Low Level nav on the Jet Provost, detached to Kinloss. Weather is scochie but the Flight Commander has a brainwave. He'll fly the route ahead of us, with another solo student and I each in 5 minute trail. He'll pull up if it's bad and call us back. It's bad. He pulls up and calls. Scottish glens are deep, and neither of us hear him. It gets worserer and worserer, but we think it MUST be OK because he hasn't called, and are determined not to wimp out. The other stude is engaged to be married with a kid on the way, and wisely chickens out after another 15 minutes for an 'entertaining' low level pull up and RTB. Yours truly is single, and presses on. After about 15 more minutes, off track, surrounded by mountains and at a height that definitely wasn't 500' agl, I round a bend in a glen to find a face full of snow squall and rock walls. The low level pullup tumbles my gyros completely. We only practised it at 240 kts, and at 300kts there's some real 'g' force. I level at safety altitude in cloud and spend the next couple of minutes trying to fly straight and level. This is ridiculously difficult, and every time I scan the AH it seems I've acquired at least 45 degrees of bank. Eventually I get myself in some sort of order and call Scottish Mil. I get an identifying turn,and handed off to Kinloss. They give me a descent call almost immediately, which doesn't feel right but I'm too scrambled to argue. I emerge below cloud in the middle of a glen, with the surrounding mountain tops all in cloud. My first instinct is to climb straight back to safety altitude, but the worst of the weather is now behind me and this glen leads north to Kinloss. I really don't fancy more instrument flying with scrambled brain. F#ck it, I'll just bimble home. Radio contact has been lost in the glen, but I get them back once I clear the mountains. Kinloss has a 24 hour scruffs bar,and we all adjourn to it, even though it's 10:30 in the morning.
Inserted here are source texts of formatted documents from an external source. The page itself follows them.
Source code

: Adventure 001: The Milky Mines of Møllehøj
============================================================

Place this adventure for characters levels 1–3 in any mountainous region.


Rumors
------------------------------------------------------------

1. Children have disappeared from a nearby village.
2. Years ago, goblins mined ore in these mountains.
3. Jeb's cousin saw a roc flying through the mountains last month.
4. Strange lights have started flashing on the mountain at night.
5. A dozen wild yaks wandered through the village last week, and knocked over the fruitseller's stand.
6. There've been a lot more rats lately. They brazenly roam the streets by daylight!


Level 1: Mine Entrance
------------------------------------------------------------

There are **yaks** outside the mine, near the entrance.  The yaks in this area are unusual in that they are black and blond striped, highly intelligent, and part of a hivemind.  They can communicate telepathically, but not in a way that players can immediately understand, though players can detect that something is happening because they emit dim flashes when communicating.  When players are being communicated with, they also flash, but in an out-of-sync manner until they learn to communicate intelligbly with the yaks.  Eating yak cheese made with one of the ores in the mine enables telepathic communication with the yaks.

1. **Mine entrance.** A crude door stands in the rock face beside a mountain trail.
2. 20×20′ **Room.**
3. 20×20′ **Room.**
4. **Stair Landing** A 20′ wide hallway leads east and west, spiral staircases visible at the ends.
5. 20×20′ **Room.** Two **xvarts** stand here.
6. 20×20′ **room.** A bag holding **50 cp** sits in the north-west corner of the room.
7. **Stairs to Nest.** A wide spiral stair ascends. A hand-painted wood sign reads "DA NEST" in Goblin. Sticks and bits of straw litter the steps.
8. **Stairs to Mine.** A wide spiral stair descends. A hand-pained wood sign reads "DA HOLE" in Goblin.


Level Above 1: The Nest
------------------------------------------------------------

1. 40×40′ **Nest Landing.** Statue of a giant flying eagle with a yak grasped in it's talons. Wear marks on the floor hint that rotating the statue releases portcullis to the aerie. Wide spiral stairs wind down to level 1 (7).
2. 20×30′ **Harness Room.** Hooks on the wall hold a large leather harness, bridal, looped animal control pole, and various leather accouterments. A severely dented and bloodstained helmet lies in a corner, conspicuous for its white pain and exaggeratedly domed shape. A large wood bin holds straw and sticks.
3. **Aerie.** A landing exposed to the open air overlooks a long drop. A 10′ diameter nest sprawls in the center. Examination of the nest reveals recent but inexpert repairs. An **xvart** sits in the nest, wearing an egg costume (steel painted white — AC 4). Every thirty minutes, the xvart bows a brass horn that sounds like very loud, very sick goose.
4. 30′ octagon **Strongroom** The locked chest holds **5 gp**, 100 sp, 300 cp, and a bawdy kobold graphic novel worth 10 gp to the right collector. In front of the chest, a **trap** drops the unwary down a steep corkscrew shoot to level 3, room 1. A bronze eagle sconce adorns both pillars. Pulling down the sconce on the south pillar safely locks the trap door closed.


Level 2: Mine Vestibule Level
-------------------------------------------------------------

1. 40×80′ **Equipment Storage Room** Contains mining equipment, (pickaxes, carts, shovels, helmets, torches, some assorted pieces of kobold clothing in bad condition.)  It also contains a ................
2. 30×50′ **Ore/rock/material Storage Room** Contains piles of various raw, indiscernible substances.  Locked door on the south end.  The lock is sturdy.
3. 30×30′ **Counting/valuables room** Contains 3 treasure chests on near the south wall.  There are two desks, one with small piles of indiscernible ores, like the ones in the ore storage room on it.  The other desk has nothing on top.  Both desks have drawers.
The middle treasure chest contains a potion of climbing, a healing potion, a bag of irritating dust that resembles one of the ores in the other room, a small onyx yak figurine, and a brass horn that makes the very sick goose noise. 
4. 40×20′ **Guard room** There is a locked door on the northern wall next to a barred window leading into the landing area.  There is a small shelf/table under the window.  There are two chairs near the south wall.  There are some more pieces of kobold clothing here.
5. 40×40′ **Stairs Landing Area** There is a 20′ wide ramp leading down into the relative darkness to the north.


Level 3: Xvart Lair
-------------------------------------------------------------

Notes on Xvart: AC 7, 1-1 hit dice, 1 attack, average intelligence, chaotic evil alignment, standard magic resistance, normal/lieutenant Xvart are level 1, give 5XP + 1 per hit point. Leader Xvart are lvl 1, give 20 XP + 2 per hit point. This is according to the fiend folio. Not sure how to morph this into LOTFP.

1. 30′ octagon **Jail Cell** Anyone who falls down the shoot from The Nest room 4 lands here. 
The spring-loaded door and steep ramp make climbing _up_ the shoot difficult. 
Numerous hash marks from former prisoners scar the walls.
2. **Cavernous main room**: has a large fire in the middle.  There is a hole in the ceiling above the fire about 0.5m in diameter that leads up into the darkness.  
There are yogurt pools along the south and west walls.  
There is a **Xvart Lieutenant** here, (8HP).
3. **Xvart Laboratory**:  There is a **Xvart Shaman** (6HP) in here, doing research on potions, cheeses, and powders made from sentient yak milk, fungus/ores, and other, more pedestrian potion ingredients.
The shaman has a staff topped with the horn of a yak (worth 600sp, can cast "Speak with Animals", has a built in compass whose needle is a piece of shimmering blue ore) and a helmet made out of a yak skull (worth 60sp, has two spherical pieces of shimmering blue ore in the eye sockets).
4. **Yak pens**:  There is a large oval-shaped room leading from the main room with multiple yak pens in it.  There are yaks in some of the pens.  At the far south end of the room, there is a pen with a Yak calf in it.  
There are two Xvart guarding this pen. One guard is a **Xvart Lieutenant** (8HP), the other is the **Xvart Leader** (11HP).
Lessons learned: If you are the Captain, make the decision based on what you see and knowing yourself, not what somebody else might think.
Air Traffic f#cks up just like everyone else, and misidents happen. If you aren't comfy, don't descend below safety altitude.
If you can't think, stay in a safe place till you can. And therein lies another story 6 months later....

Both the other stude and I ended up on Tornados. The Flight Commander returned to Canberras.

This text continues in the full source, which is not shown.